The reason Riccardo has called me is because TIM needs our permission to install the new PET junction box on my house. He explained that he wants fibre at his house and is trying to persuade the contractor to continue the cable run up the street as far as his place. The contractor has agreed to do that provided Riccardo helps them to get our permission for the PET box.

So they want to install the PET junction box next to the existing one and need to dig a trench across our front garden to do that. They are trying to reach the existing pipe that is carrying their cable on the side of our house.

Do we have to agree?
No.

What happens if we choose not to?
They will terminate the cable further down the village and:
a) our neighbours will not have the option to get fibre broadband.
b) we will not have the option to get fibre broadband.
c) Riccardo will not be able to get the fibre extended to his house.

Most of our close neighbours are rather old and probably not that bothered about fibre broadband. In fact, Riccardo informed me that Mariagrazia has told the contractors she’s not even prepared to allow them to put their ladders on her property to do the work on ours. So the main person (apart from us) that would suffer would be Riccardo himself. He works from home a lot and really wants to get a fibre connection. He’s also becoming a friend and has been extremely helpful to us when we have needed it. Of course I agreed that he could send the consent form through and that I would discuss it with Fenella.

The following morning, he sent this picture he had received from the contractor’s manager to illustrate the work they intended to carry out.

My response?
“I’m not impressed with the quality of their work”
You can see the cable running untidily next to the existing trunking.

So I suggested:
“If it’s completely independent they could stick it on this pole”.
This is the telegraph pole across the street from us.
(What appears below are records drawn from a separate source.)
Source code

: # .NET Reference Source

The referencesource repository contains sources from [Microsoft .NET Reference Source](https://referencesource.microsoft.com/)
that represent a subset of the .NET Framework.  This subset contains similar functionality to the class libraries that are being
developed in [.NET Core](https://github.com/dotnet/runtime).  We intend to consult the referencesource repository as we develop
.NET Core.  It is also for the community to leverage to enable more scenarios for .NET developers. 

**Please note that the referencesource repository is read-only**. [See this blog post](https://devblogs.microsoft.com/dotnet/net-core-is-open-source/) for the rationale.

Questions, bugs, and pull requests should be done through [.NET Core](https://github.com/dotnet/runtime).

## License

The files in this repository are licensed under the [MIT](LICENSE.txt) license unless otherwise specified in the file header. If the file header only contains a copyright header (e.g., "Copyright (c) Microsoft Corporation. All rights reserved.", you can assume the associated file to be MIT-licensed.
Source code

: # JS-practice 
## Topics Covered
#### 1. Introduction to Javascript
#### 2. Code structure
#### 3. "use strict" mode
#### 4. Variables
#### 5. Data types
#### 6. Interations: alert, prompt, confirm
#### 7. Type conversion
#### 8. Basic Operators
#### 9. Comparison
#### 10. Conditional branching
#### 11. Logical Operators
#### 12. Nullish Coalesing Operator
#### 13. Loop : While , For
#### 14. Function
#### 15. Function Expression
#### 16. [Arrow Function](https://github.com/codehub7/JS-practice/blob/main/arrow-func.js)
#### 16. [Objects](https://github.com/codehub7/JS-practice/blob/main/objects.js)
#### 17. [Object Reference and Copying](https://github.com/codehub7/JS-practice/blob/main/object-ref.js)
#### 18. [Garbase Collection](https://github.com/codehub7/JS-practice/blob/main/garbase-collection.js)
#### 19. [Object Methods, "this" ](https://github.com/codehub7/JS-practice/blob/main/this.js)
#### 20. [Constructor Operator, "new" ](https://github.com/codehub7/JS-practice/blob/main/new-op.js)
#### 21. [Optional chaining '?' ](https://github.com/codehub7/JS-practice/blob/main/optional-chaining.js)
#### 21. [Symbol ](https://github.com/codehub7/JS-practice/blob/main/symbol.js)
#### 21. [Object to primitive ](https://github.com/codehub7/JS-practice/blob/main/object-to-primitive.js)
So Riccardo went back to them and said the quality of the work was unacceptable. They responded with this picture of what they “really” intended to do (to replace the existing metal pipe with new plastic trunking and to run both cables through it).

We spoke in the evening and I said we were prepared to agree provided the work was like this second picture and that they didn’t damage the roots of our Myrtle tree. I changed the text of the consent form to include the following conditions in English and Italian:

  • The new and existing cables are contained within a single pipe where attached to my house.
  • The route of the underground cable follows the line marked A in the attached diagram and this is done without damaging the roots of the Myrtle tree. If this can’t be done, the underground cable can follow an alternative line marked B

I sent it first to Riccardo for a sanity check and then to the contractor’s email address.
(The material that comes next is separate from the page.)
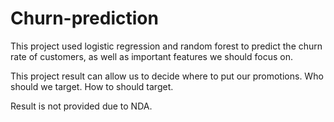 # Churn-prediction

This project used logistic regression and random forest to predict the churn rate of customers, as well as important features we should focus on.

This project result can allow us to decide where to put our promotions. Who should we target. How to should target.

Result is not provided due to NDA.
I’m a bit nervous that the work will be carried out without us being there to monitor it, but I guess that’s something we’ll have to get used to. Riccardo will monitor for us and we’ll have to opportunity to get a fibre to the home connection ourselves (potentially better than the fibre to the cabinet connection that we have in London).

Packing up already

We’re heading home tomorrow so we are already packing up.

It’s been a good trip. The house is in reasonable shape. We had a good meeting with the geometra. We’ve tidied up the front garden to show the locals we’re caring for the place. We also placed a pot strategically to prevent people parking with their tyres on our grass.
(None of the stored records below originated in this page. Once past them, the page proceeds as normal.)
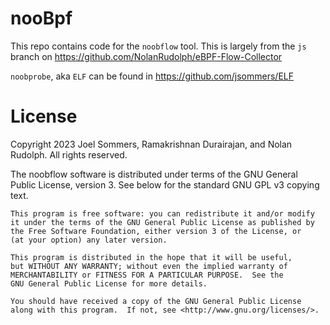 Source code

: # nooBpf

This repo contains code for the `noobflow` tool.  This is largely from
the `js` branch on https://github.com/NolanRudolph/eBPF-Flow-Collector

`noobprobe`, aka `ELF` can be found in https://github.com/jsommers/ELF

# License

Copyright 2023 Joel Sommers, Ramakrishnan Durairajan, and Nolan Rudolph.  All rights reserved.

The noobflow software is distributed under terms of the GNU General Public License, version 3.  See below for the standard GNU GPL v3 copying text.

    This program is free software: you can redistribute it and/or modify
    it under the terms of the GNU General Public License as published by
    the Free Software Foundation, either version 3 of the License, or
    (at your option) any later version.

    This program is distributed in the hope that it will be useful,
    but WITHOUT ANY WARRANTY; without even the implied warranty of
    MERCHANTABILITY or FITNESS FOR A PARTICULAR PURPOSE.  See the
    GNU General Public License for more details.

    You should have received a copy of the GNU General Public License
    along with this program.  If not, see <http://www.gnu.org/licenses/>.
We think it has been a good thing to show our neighbours that we haven’t bought the place just for summer trips. We’ve even used our improving Italian language skills to communicate with Laura and also Enrico and Paula to an extent.

There’s been a bit of a faff around the return trip as the Omicron variant of COVID-19 has hit while we’ve been here. As a result, we’ve had to cancel the lateral flow tests we’d already bought and schedule day 2 PCR tests instead.

This afternoon we went in to Lucca for a bit of Christmas shopping and a walk round the walls. We also went along to a bar where a bunch of English speeking expats meet for a drink on Monday afternoons. We finished the evening off in a rather odd restaurant galled Ubaldos that was suggested by one of the guys we met there.

Tomorrow we will close up the house, have lunch at La Cecca and head to Pisa to catch our flight home.